Nach drei Bier und diversen Tests war ich es dann Leid. Diese Inkompatibilität nervt einfach nur! Scheiss PC. Ich werde Konsolero! …. Warte, hab ich das eben wirklich geschrieben? Ne, Unsinn. Kann mir keiner beweisen!
Es hat dann doch funktioniert. Ich musste den Qualitäts-Schieber in der Elgato Software nach ganz links schieben. Also von „best“ über „better“ hin zu „good“. Danach waren die Soundaussetzer im von der Elgato Software erzeugten mp4 weg. Das war die Lösung. Lag die ganze Zeit vor mir und war so einfach zu erreichen. Wenn aber alles funktioniert und die Auslastung des Recording-PCs kaum vorhanden ist, denkt man nicht an die Qualitätsschraube, sondern an Bugs in der Software, Treiberprobleme, fehlende Updates oder (Gott bewahre) Probleme mit den Codecs.

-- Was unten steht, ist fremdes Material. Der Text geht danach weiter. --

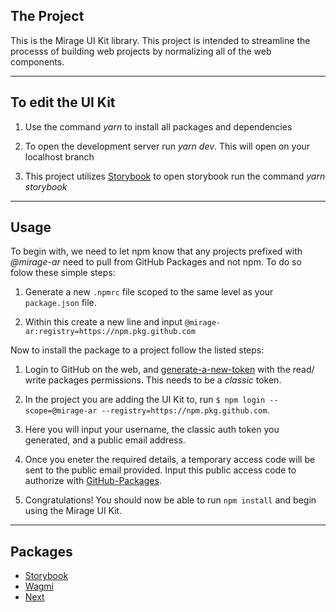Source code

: ## The Project

This is the Mirage UI Kit library. This project is intended to streamline the processs of building web projects by normalizing all of the web components.

- - - - 
## To edit the UI Kit

1. Use the command _yarn_ to install all packages and dependencies

2. To open the development server run _yarn dev_. This will open on your localhost branch

3. This project utilizes [Storybook](https://storybook.js.org/) to open storybook run the command _yarn storybook_

- - - -

## Usage

To begin with, we need to let npm know that any projects prefixed with _@mirage-ar_ need to pull from GitHub Packages and not npm. To do so folow these simple steps:

1. Generate a new `.npmrc` file scoped to the same level as your `package.json` file.

2. Within this create a new line and input `@mirage-ar:registry=https://npm.pkg.github.com`

Now to install the package to a project follow the listed steps:

1. Login to GitHub on the web, and [generate-a-new-token](https://docs.github.com/en/enterprise-server@3.4/authentication/keeping-your-account-and-data-secure/creating-a-personal-access-token) with the read/ write packages permissions. This needs to be a _classic_ token.

2. In the project you are adding the UI Kit to, run `$ npm login --scope=@mirage-ar --registry=https://npm.pkg.github.com`.

3. Here you will input your username, the classic auth token you generated, and a public email address.

4. Once you eneter the required details, a temporary access code will be sent to the public email provided. Input this public access code to authorize with [GitHub-Packages](https://docs.github.com/en/packages/working-with-a-github-packages-registry/working-with-the-npm-registry#authenticating-to-github-packages).

5. Congratulations! You should now be able to run `npm install` and begin using the Mirage UI Kit.

- - - - 
## Packages

* [Storybook](https://storybook.js.org/ "Storybook")
* [Wagmi](https://wagmi.sh/ "Wagmi")
* [Next](https://nextjs.org/ "Next")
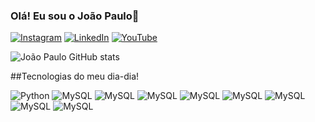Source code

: ### Olá! Eu sou o João Paulo👊

[![Instagram](https://img.shields.io/badge/Instagram-E4405F?style=for-the-badge&logo=instagram&logoColor=white)](https://www.instagram.com/joao_simplicio_paulo/)
[![LinkedIn](https://img.shields.io/badge/LinkedIn-0077B5?style=for-the-badge&logo=linkedin&logoColor=white)](https://www.linkedin.com/in/jo%C3%A3o-paulo-simplicio-37124b2a5/)
[![YouTube](https://img.shields.io/badge/YouTube-FF0000?style=for-the-badge&logo=youtube&logoColor=white)](https://www.youtube.com/channel/UCoK6QN26Ajy_Sx5UjmDbJig)

![João Paulo GitHub stats](https://github-readme-stats.vercel.app/api?username=JoaoAnalytcs&show_icons=true&theme=radical)


##Tecnologias do meu dia-dia!

![Python](https://img.shields.io/badge/Python-3776AB?style=for-the-badge&logo=python&logoColor=white)
![MySQL](https://img.shields.io/badge/MySQL-00000F?style=for-the-badge&logo=mysql&logoColor=white)
![MySQL](https://img.shields.io/badge/Spark%20AR-FF5C83?style=for-the-badge&logo=Spark%20AR&logoColor=white)
![MySQL](https://img.shields.io/badge/Databricks-FF3621?style=for-the-badge&logo=Databricks&logoColor=white)
![MySQL](https://img.shields.io/badge/Google_Cloud-4285F4?style=for-the-badge&logo=google-cloud&logoColor=white)
![MySQL](https://img.shields.io/badge/Microsoft_Excel-217346?style=for-the-badge&logo=microsoft-excel&logoColor=white)
![MySQL](https://img.shields.io/badge/Python-3776AB?style=for-the-badge&logo=python&logoColor=white)
![MySQL](https://img.shields.io/badge/Powershell-2CA5E0?style=for-the-badge&logo=powershell&logoColor=white)
![MySQL](https://img.shields.io/badge/Amazon_AWS-232F3E?style=for-the-badge&logo=amazon-aws&logoColor=white)





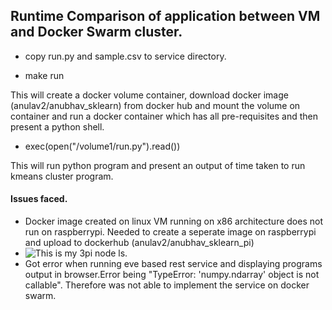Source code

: ## Runtime Comparison of application between VM and Docker Swarm cluster.
* copy run.py and sample.csv to service directory.

* make run

This will create a docker volume container, download docker image (anulav2/anubhav_sklearn) from docker hub and mount the volume on container and run a docker container which has all pre-requisites and then present a python shell.  

* exec(open("/volume1/run.py").read()) 

This will run python program and present an output of time taken to run kmeans cluster program.

#### Issues faced.
* Docker image created on linux VM running on x86 architecture does not run on raspberrypi. Needed to create a seperate image on raspberrypi and upload to dockerhub (anulav2/anubhav_sklearn\_pi)
*  ![This is my 3pi node ls](hid-sp18-413/project-paper/images/dockernodels.png). 
*  Got error when running eve based rest service and displaying programs output in browser.Error being "TypeError: 'numpy.ndarray' object is not callable". Therefore was not able to implement the service on docker swarm.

Aber hat es sich gelohnt? Definitiv! Ich habe 100 Euro in den Aufnahme-PC gesteckt (plus Elgato) und schleife einfach das HDMI-Signal an diesen durch und er futtert alles ohne zu murren, während mein Gaming-PC die gesamten Ressourcen für die Zockerei verheizen kann! Geil! Zunächst nervenaufreibend, aber dann geil! Die Bildqualität ist zwar nicht „Best“ und das sieht man auch, wenn man sich darauf konzentriert – aber für Let’s Plays reicht es. Das nächste Upgrade gibt es dann, wenn’s nen neuen Rechner gibt! Ich hoffe, dann will man noch 1080p60 sehen!